EXERCISE INPUTS Block Start

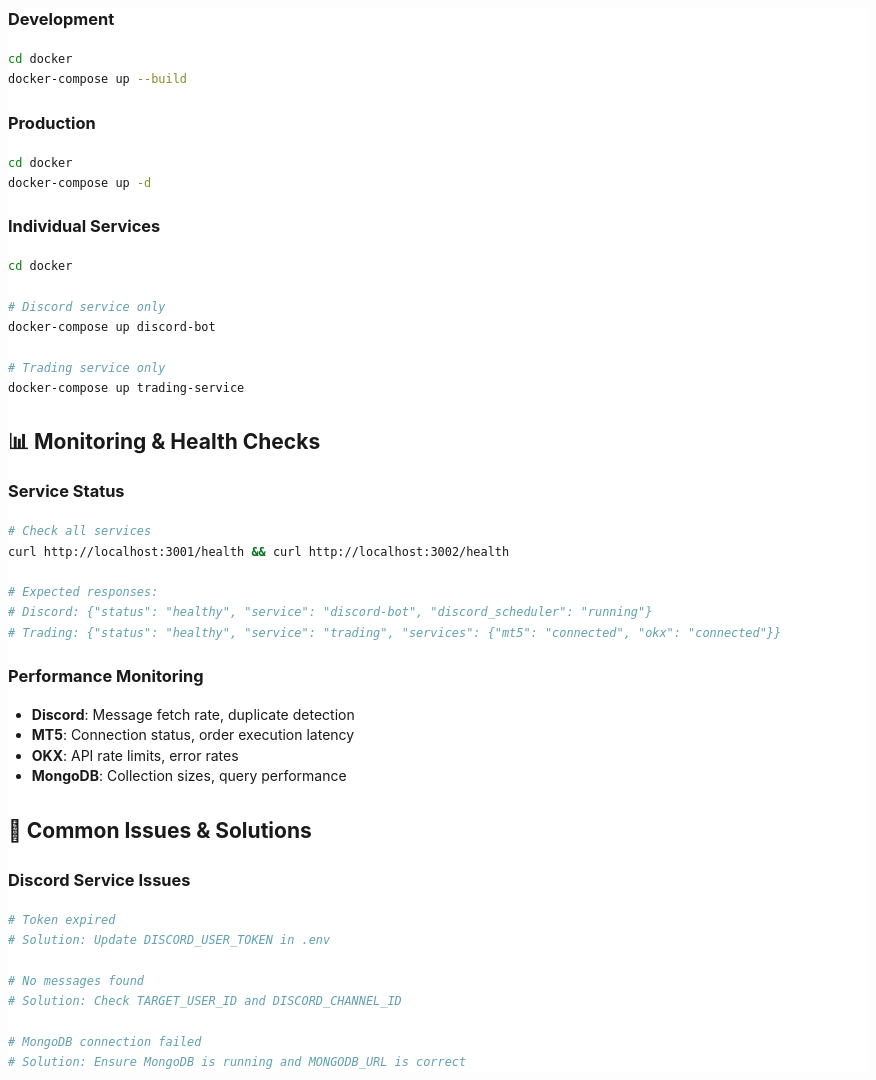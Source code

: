 ### Development
```bash
cd docker
docker-compose up --build
```

### Production
```bash
cd docker
docker-compose up -d
```

### Individual Services
```bash
cd docker

# Discord service only
docker-compose up discord-bot

# Trading service only  
docker-compose up trading-service
```

## 📊 Monitoring & Health Checks

### Service Status
```bash
# Check all services
curl http://localhost:3001/health && curl http://localhost:3002/health

# Expected responses:
# Discord: {"status": "healthy", "service": "discord-bot", "discord_scheduler": "running"}
# Trading: {"status": "healthy", "service": "trading", "services": {"mt5": "connected", "okx": "connected"}}
```

### Performance Monitoring
- **Discord**: Message fetch rate, duplicate detection
- **MT5**: Connection status, order execution latency
- **OKX**: API rate limits, error rates
- **MongoDB**: Collection sizes, query performance

## 🚨 Common Issues & Solutions

### Discord Service Issues
```bash
# Token expired
# Solution: Update DISCORD_USER_TOKEN in .env

# No messages found
# Solution: Check TARGET_USER_ID and DISCORD_CHANNEL_ID

# MongoDB connection failed
# Solution: Ensure MongoDB is running and MONGODB_URL is correct
```
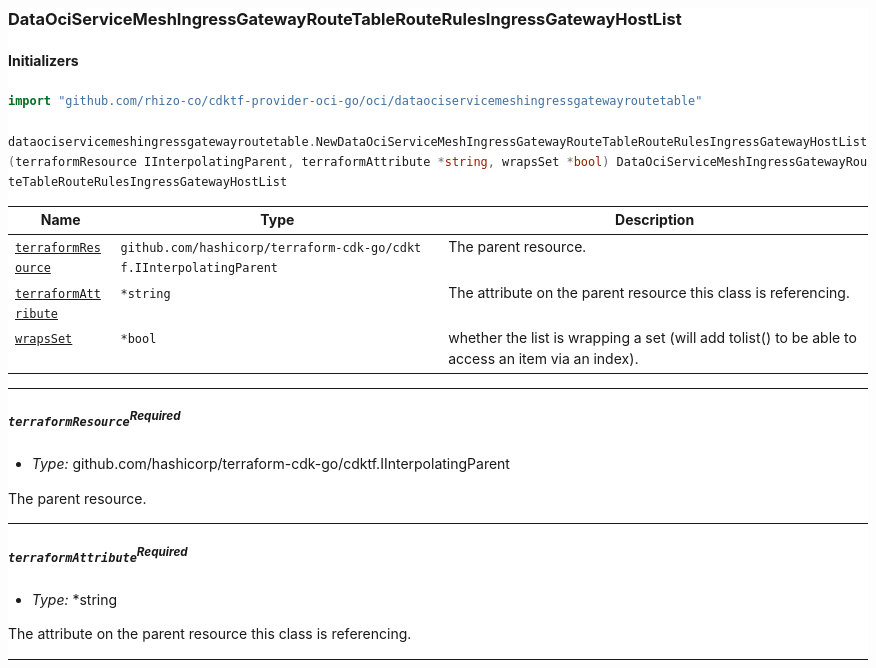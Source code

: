 

### DataOciServiceMeshIngressGatewayRouteTableRouteRulesIngressGatewayHostList <a name="DataOciServiceMeshIngressGatewayRouteTableRouteRulesIngressGatewayHostList" id="rhizo-co-terraform-provider-oci.dataOciServiceMeshIngressGatewayRouteTable.DataOciServiceMeshIngressGatewayRouteTableRouteRulesIngressGatewayHostList"></a>

#### Initializers <a name="Initializers" id="rhizo-co-terraform-provider-oci.dataOciServiceMeshIngressGatewayRouteTable.DataOciServiceMeshIngressGatewayRouteTableRouteRulesIngressGatewayHostList.Initializer"></a>

```go
import "github.com/rhizo-co/cdktf-provider-oci-go/oci/dataociservicemeshingressgatewayroutetable"

dataociservicemeshingressgatewayroutetable.NewDataOciServiceMeshIngressGatewayRouteTableRouteRulesIngressGatewayHostList(terraformResource IInterpolatingParent, terraformAttribute *string, wrapsSet *bool) DataOciServiceMeshIngressGatewayRouteTableRouteRulesIngressGatewayHostList
```

| **Name** | **Type** | **Description** |
| --- | --- | --- |
| <code><a href="#rhizo-co-terraform-provider-oci.dataOciServiceMeshIngressGatewayRouteTable.DataOciServiceMeshIngressGatewayRouteTableRouteRulesIngressGatewayHostList.Initializer.parameter.terraformResource">terraformResource</a></code> | <code>github.com/hashicorp/terraform-cdk-go/cdktf.IInterpolatingParent</code> | The parent resource. |
| <code><a href="#rhizo-co-terraform-provider-oci.dataOciServiceMeshIngressGatewayRouteTable.DataOciServiceMeshIngressGatewayRouteTableRouteRulesIngressGatewayHostList.Initializer.parameter.terraformAttribute">terraformAttribute</a></code> | <code>*string</code> | The attribute on the parent resource this class is referencing. |
| <code><a href="#rhizo-co-terraform-provider-oci.dataOciServiceMeshIngressGatewayRouteTable.DataOciServiceMeshIngressGatewayRouteTableRouteRulesIngressGatewayHostList.Initializer.parameter.wrapsSet">wrapsSet</a></code> | <code>*bool</code> | whether the list is wrapping a set (will add tolist() to be able to access an item via an index). |

---

##### `terraformResource`<sup>Required</sup> <a name="terraformResource" id="rhizo-co-terraform-provider-oci.dataOciServiceMeshIngressGatewayRouteTable.DataOciServiceMeshIngressGatewayRouteTableRouteRulesIngressGatewayHostList.Initializer.parameter.terraformResource"></a>

- *Type:* github.com/hashicorp/terraform-cdk-go/cdktf.IInterpolatingParent

The parent resource.

---

##### `terraformAttribute`<sup>Required</sup> <a name="terraformAttribute" id="rhizo-co-terraform-provider-oci.dataOciServiceMeshIngressGatewayRouteTable.DataOciServiceMeshIngressGatewayRouteTableRouteRulesIngressGatewayHostList.Initializer.parameter.terraformAttribute"></a>

- *Type:* *string

The attribute on the parent resource this class is referencing.

---
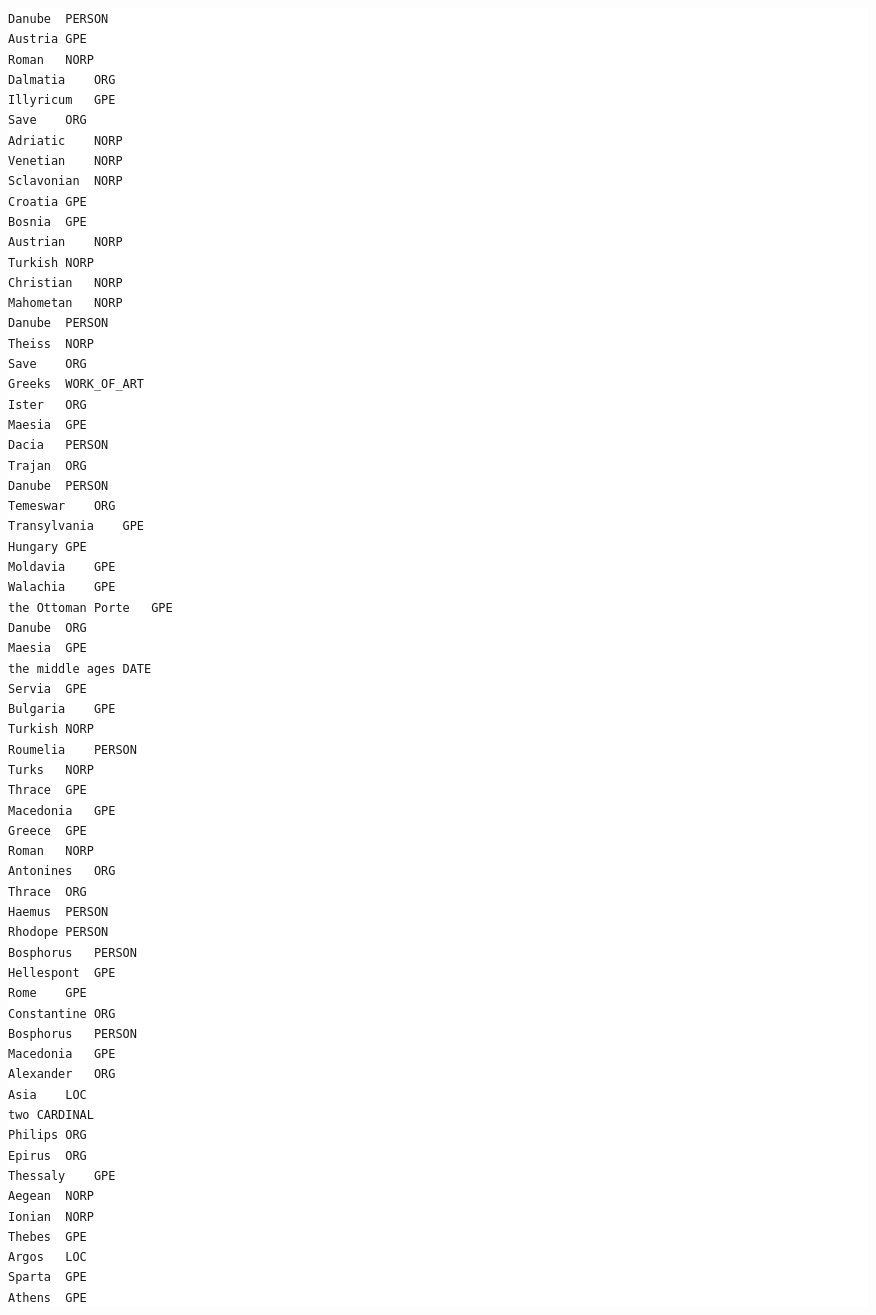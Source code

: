     Danube	PERSON
    Austria	GPE
    Roman	NORP
    Dalmatia	ORG
    Illyricum	GPE
    Save	ORG
    Adriatic	NORP
    Venetian	NORP
    Sclavonian	NORP
    Croatia	GPE
    Bosnia	GPE
    Austrian	NORP
    Turkish	NORP
    Christian	NORP
    Mahometan	NORP
    Danube	PERSON
    Theiss	NORP
    Save	ORG
    Greeks	WORK_OF_ART
    Ister	ORG
    Maesia	GPE
    Dacia	PERSON
    Trajan	ORG
    Danube	PERSON
    Temeswar	ORG
    Transylvania	GPE
    Hungary	GPE
    Moldavia	GPE
    Walachia	GPE
    the Ottoman Porte	GPE
    Danube	ORG
    Maesia	GPE
    the middle ages	DATE
    Servia	GPE
    Bulgaria	GPE
    Turkish	NORP
    Roumelia	PERSON
    Turks	NORP
    Thrace	GPE
    Macedonia	GPE
    Greece	GPE
    Roman	NORP
    Antonines	ORG
    Thrace	ORG
    Haemus	PERSON
    Rhodope	PERSON
    Bosphorus	PERSON
    Hellespont	GPE
    Rome	GPE
    Constantine	ORG
    Bosphorus	PERSON
    Macedonia	GPE
    Alexander	ORG
    Asia	LOC
    two	CARDINAL
    Philips	ORG
    Epirus	ORG
    Thessaly	GPE
    Aegean	NORP
    Ionian	NORP
    Thebes	GPE
    Argos	LOC
    Sparta	GPE
    Athens	GPE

EXERCISE INPUTS Block End

WORK TASK
Only the lines above that include the word "PERSON" belong in the answer; copy each one.

RESPONSE BELOW
:     Danube	PERSON
    Danube	PERSON
    Dacia	PERSON
    Danube	PERSON
    Roumelia	PERSON
    Haemus	PERSON
    Rhodope	PERSON
    Bosphorus	PERSON
    Bosphorus	PERSON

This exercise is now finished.